Starter file for Project 1 - need to load in Spotify CSV!


In [None]:
# Import Dependencies
import pandas as pd
from pathlib import Path
from matplotlib import pyplot as plt
import numpy as np
import scipy.stats as st

In [None]:
csv_path = Path("Resources/spotify-2023.csv")

spotify_df = pd.read_csv(csv_path, encoding='iso-8859-1')

#Basic Dataframe with all information
spotify_df.head()

In [None]:
# David!

In [None]:
#Austin!

In [None]:
# Dan

In [None]:
# Pull out specific columns into a dataframe for analyzing just the music qualities:

qualities_df = spotify_df[["track_name", "Artist Name 1", "streams", "bpm", "key", "mode", "danceability_%", "valence_%",	"energy_%",	"acousticness_%",	"instrumentalness_%",	"liveness_%",	"speechiness_%"]]

qualities_df

In [None]:
# General overview of values per column.

qualities_df.nunique()

In [None]:
# In order to graph a scatter plot of all the tracks' tempos, I created a counter loop in order to assign a 
# number to each track listing in the dataframe. This makes the scatter plot easier to read. The x-axis numbers 
# are independent of the y-axis value - they simply mark individual tracks from the data set.

# This first graph is messy and hard to read, and ultimately feels not particularly useful. I decided to 
# instead look for normal distribution via song tempos, and number of songs with that tempo.

x_values = []
counter = 0

for row in qualities_df["track_name"]:

   counter = counter + 1

   x_values.append(counter)
  
y_values = qualities_df["bpm"]
plt.scatter(x_values, y_values)
plt.xlabel("Songs")
plt.ylabel("Beats Per Minute")
plt.title("BPM of Top Songs on Spotify in 2023")

plt.show()

In [None]:
# First I created a list of tempos used by the songs in the dataset.

song_speed = qualities_df["bpm"].value_counts()
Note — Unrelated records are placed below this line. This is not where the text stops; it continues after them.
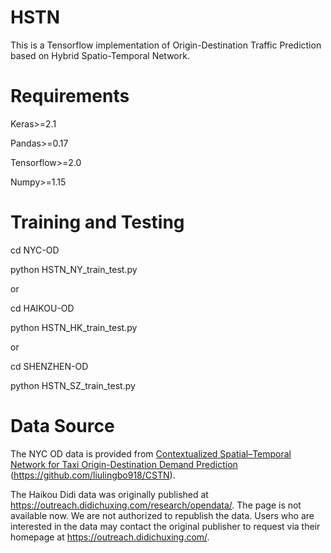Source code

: # HSTN
This is a Tensorflow implementation of Origin-Destination Traffic Prediction based on Hybrid Spatio-Temporal Network.

# Requirements
Keras>=2.1

Pandas>=0.17

Tensorflow>=2.0

Numpy>=1.15

# Training and Testing
cd NYC-OD

python HSTN_NY_train_test.py

or

cd HAIKOU-OD

python HSTN_HK_train_test.py

or

cd SHENZHEN-OD

python HSTN_SZ_train_test.py

# Data Source
The NYC OD data is provided from [Contextualized Spatial–Temporal Network for Taxi Origin-Destination Demand Prediction](https://ieeexplore.ieee.org/abstract/document/8720246) (https://github.com/liulingbo918/CSTN).

The Haikou Didi data was originally published at https://outreach.didichuxing.com/research/opendata/. The page is not available now. We are not authorized to republish the data. Users who are interested in the data may contact the original publisher to request via their homepage at https://outreach.didichuxing.com/.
tempos = song_speed.index.tolist()

print(tempos)

In [None]:
# I then created a list to show the number of times each of the above tempos was selected for a track.

total_songs = []
for song in song_speed:
    total_songs.append(song)

total_songs

In [None]:
# This scatter plot shows the distribution of tempo selections for all songs in the dataset.
# Based on the p-value, it appears there is a normal distribution to the tempos!

plt.scatter(tempos, total_songs)
plt.xlabel("Tempo in BPM")
plt.ylabel("Number of Songs")
plt.title("Distribution of Chosen Tempos for Most Popular Songs on Spotify in 2023")

std_dev = np.std(tempos)
print(f'Standard Deviation of tempos: {std_dev}.')
print(st.normaltest(tempos))
plt.show()




In [None]:
# This code was an attempt to further categorize tempos using bins, in order to
# utilize a histogram with the standard deviation calculations. Unfortunately, I had
# issues with the plot alignment and had to abandon this for presentation. I would
# consider this a worthy pursuit for "next steps" if we had more time.
 
#bins = [0, 59, 69, 79, 89, 99, 109, 119, 129, 139, 149, 159, 169, 179, 189, 199, 250]
#group_names = ["Below 60", "60-69bpm", "70-79bpm", "80-89bpm", "90-99bpm", "100-109bpm", "110-119bpm",
                #"120-129bpm", "130-139bpm", "140-149bpm", "150-159bpm", "160-169bpm", "170-179bpm", 
                #"180-189bpm", "190-199bpm", "200+bpm"]

#qualities_df["BPM Range"] = pd.cut(qualities_df["bpm"],
                         #bins, labels=group_names,
                         #include_lowest=True)

#tempo_range = qualities_df["BPM Range"].sort_values()

In [None]:
# I was interested in comparing the most streamed artists in the dataset to the dataset as a whole, so
# the next few blocks create a secondary dataframe that focuses on the to 20 artists from the dataset
# with the most overall number of streams. I first looked at total number of songs...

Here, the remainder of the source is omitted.